Report each line of the data that contains the string "genre".

** MATERIAL PROVIDED follows **

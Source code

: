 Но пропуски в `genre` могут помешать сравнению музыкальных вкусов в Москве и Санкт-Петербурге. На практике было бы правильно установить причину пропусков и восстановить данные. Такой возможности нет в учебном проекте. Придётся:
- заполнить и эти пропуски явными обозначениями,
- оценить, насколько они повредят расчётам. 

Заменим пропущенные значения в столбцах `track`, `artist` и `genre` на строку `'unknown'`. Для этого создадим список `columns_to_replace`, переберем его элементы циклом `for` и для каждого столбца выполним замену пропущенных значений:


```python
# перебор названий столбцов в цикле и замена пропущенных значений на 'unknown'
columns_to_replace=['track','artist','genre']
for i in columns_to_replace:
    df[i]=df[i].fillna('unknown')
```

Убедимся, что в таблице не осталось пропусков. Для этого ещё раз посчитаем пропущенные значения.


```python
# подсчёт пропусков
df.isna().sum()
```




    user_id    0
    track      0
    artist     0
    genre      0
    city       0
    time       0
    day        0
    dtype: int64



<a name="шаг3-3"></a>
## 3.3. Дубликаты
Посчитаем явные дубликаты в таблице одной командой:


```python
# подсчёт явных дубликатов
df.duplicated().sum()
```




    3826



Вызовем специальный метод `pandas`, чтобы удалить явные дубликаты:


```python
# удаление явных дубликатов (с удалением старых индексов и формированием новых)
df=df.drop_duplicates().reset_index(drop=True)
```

** End of MATERIAL PROVIDED **

== WRITTEN ANSWER ==
: Но пропуски в `genre` могут помешать сравнению музыкальных вкусов в Москве и Санкт-Петербурге. На практике было бы правильно установить причину пропусков и восстановить данные. Такой возможности нет в учебном проекте. Придётся:
Заменим пропущенные значения в столбцах `track`, `artist` и `genre` на строку `'unknown'`. Для этого создадим список `columns_to_replace`, переберем его элементы циклом `for` и для каждого столбца выполним замену пропущенных значений:
columns_to_replace=['track','artist','genre']
    genre      0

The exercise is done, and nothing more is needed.